I hadn’t actually thought of that. My brother said one of his friends had discounted the accuracy of ancestry tests because they can only point me to a region that has undoubtedly been turned around by a long history of what we should all try to imagine but will never be able to, a portion of history that invokes feelings so unlike what I met at the water. My brother decided on the roaming method for charting our lineage. I don’t know how safe it would be for me, but he was willing to give it a try.
“Sure! Or really I just think you should do whatever you can to try and figure it out. Maybe you could even research broadly. I ask because I’ve heard that it can bring you a lot of peace to learn how your ancestors worshipped and then use their practices. My sister practices Santería and she says it brings her peace”
“That makes sense.”
A way of reclaiming heritage through practice, going through the movements in order to catch an ancestor’s feeling and repair the trauma that had left us so far removed from one another. It really made sense that I might find meaning in feeling and find feeling in movement.
Not much time had passed on the tour before we encountered flooding streets. Anton asked that we trust him and his seemingly untrustworthy car. He slowly, but deliberately, transported us through several feet of sitting water. At the flood’s deepest points, I began to notice my shoes were damp because water was seeping through the slight openings beneath the car doors. Anton kept up conversation with my brother as if nothing had changed. I couldn’t tell if our “man of the world” was ignoring the circumstances because he was genuinely unbothered or because he’d gotten so good at performing. His name is on his high school’s wall more than once.

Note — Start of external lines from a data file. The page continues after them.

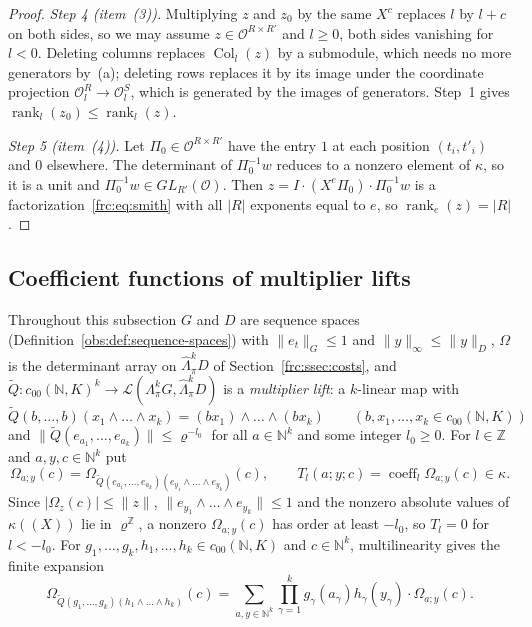 \documentclass[11pt]{amsart}
\theoremstyle{definition}
\theoremstyle{remark}
\numberwithin{equation}{section}
\newcommand{\N}{\mathbb N}
\newcommand{\Z}{\mathbb Z}
\newcommand{\cL}{\mathcal L}
\newcommand{\abs}[1]{\lvert #1\rvert}
\newcommand{\norm}[1]{\lVert #1\rVert}
\newcommand{\coeff}{\operatorname{coeff}}
\newcommand{\rank}{\operatorname{rank}}
\theoremstyle{plain}
\theoremstyle{definition}
\theoremstyle{plain}
\begin{document}
\begin{proof}
\emph{Step 4 (item~(3)).} Multiplying $z$ and $z_0$ by the same $X^c$ replaces $l$ by $l+c$ on both sides, so we may
assume $z\in\mathcal O^{R\times R'}$ and $l\ge0$, both sides vanishing for $l<0$. Deleting columns replaces
$\operatorname{Col}_l(z)$ by a submodule, which needs no more generators by~(a); deleting rows replaces it by its image
under the coordinate projection $\mathcal O_l^R\to\mathcal O_l^S$, which is generated by the images of generators. Step~1 gives $\rank_l(z_0)\le\rank_l(z)$.

\emph{Step 5 (item~(4)).} Let $\Pi_0\in\mathcal O^{R\times R'}$ have the entry $1$ at each position $(t_i,t'_i)$ and $0$
elsewhere. The determinant of $\Pi_0^{-1}w$ reduces to a nonzero element of $\kappa$, so it is a unit and
$\Pi_0^{-1}w\in GL_{R'}(\mathcal O)$. Then $z=I\cdot(X^e\Pi_0)\cdot\Pi_0^{-1}w$ is a factorization~\eqref{frc:eq:smith}
with all $\abs R$ exponents equal to $e$, so $\rank_e(z)=\abs R$.
\end{proof}

\subsection{Coefficient functions of multiplier lifts}\label{frc:ssec:coefficients}
Throughout this subsection $G$ and $D$ are sequence spaces (Definition~\ref{obs:def:sequence-spaces}) with
$\norm{e_t}_G\le1$ and $\norm y_\infty\le\norm y_D$, $\Omega$ is the determinant array on $\widehat\Lambda^k_\pi D$ of
Section~\ref{frc:ssec:costs}, and $\widetilde Q\colon c_{00}(\N,K)^k\to\cL(\Lambda^k_\pi G,\widehat\Lambda^k_\pi D)$ is a
\emph{multiplier lift}: a $k$\nobreakdash-linear map with
\begin{equation}\label{frc:eq:multiplier-lift}
 \widetilde Q(b,\dots,b)(x_1\wedge\dots\wedge x_k)=(bx_1)\wedge\dots\wedge(bx_k)\qquad(b,x_1,\dots,x_k\in c_{00}(\N,K))
\end{equation}
and $\norm{\widetilde Q(e_{a_1},\dots,e_{a_k})}\le\varrho^{-l_0}$ for all $a\in\N^k$ and some integer $l_0\ge0$. For
$l\in\Z$ and $a,y,c\in\N^k$ put
\[
 \Omega_{a;y}(c)=\Omega_{\widetilde Q(e_{a_1},\dots,e_{a_k})(e_{y_1}\wedge\dots\wedge e_{y_k})}(c),\qquad
 T_l(a;y;c)=\coeff_l\Omega_{a;y}(c)\in\kappa .
\]
Since $\abs{\Omega_z(c)}\le\norm z$, $\norm{e_{y_1}\wedge\dots\wedge e_{y_k}}\le1$ and the nonzero absolute values of
$\kappa((X))$ lie in $\varrho^\Z$, a nonzero $\Omega_{a;y}(c)$ has order at least $-l_0$, so $T_l=0$ for $l<-l_0$. For
$g_1,\dots,g_k,h_1,\dots,h_k\in c_{00}(\N,K)$ and $c\in\N^k$, multilinearity gives the finite expansion
\begin{equation}\label{frc:eq:expand}
 \Omega_{\widetilde Q(g_1,\dots,g_k)(h_1\wedge\dots\wedge h_k)}(c)=\sum_{a,y\in\N^k}\prod_{\gamma=1}^kg_\gamma(a_\gamma)
 h_\gamma(y_\gamma)\cdot\Omega_{a;y}(c).
\end{equation}
\end{document}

At a certain point, as my feet grew more wet than damp, I began to focus on something in the distance and hope that if I didn’t panic, the car might make it through the dramatic puddle.
Beyond the flooding, the streets appeared to be deserted. Through Anton’s window, I could only hear relative silence.

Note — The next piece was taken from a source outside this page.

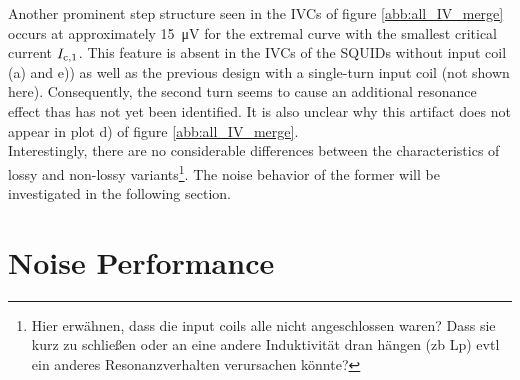 Another prominent step structure seen in the IVCs of figure \ref{abb:all_IV_merge} occurs at approximately \qty{15}{\uV} for the extremal curve with the smallest critical current $I_{\rm c,1}$. This feature is absent in the IVCs of the SQUIDs without input coil (a) and e)) as well as the previous design with a single-turn input coil (not shown here). Consequently, the second turn seems to cause an additional resonance effect thas has not yet been identified. It is also unclear why this artifact does not appear in plot d) of figure \ref{abb:all_IV_merge}. 
\\
Interestingly, there are no considerable differences between the characteristics of lossy and non-lossy variants\footnote{Hier erwähnen, dass die input coils alle nicht angeschlossen waren? Dass sie kurz zu schließen oder an eine andere Induktivität dran hängen (zb Lp) evtl ein anderes Resonanzverhalten verursachen könnte?}. The noise behavior of the former will be investigated in the following section.
 




\section{Noise Performance} \label{sec_noise_results}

As we approached the water, I could see where everyone had gone. Hundreds of people had abandoned their posts for the day to be at the water and worship. Looking out at so many in the crowd, I wondered if we’d crossed paths with any of them before. I recalled that as we waited at the bank to exchange currency, a pregnant woman arrived and went directly to the front of the line. An elderly man did the same not too long after. I tried to envision their faces and place them among the crowd, not only because they were familiar, but also because of what they symbolized: a sense that things might be right.
The skin between my legs had gone raw by the time I was at the water. The effects of having walked for hours in the heat were only made worse by the subsequent sitting in the back of the taxi, squeezed between my mom and the car door.
When the first wave crashed down, it was as if every feeling that had moved me to pain became a source of comfort. My clothes held me as shadows for the water’s force. They told me exactly how the waves had touched me and stayed in place until they approached again. The cool water soothed every portion of my skin, regardless of whether or not it had been irritated to begin with.
The water brought me in and made me whole. I tried to turn back to see the crowd behind me, to see if anyone had followed me in, but the waves forced me to keep my gaze away from the shore. When I started to worry that if I didn’t look back again, I might lose the people behind me forever, they reached out. We were tied to one another underneath another crashing wave. The water took us.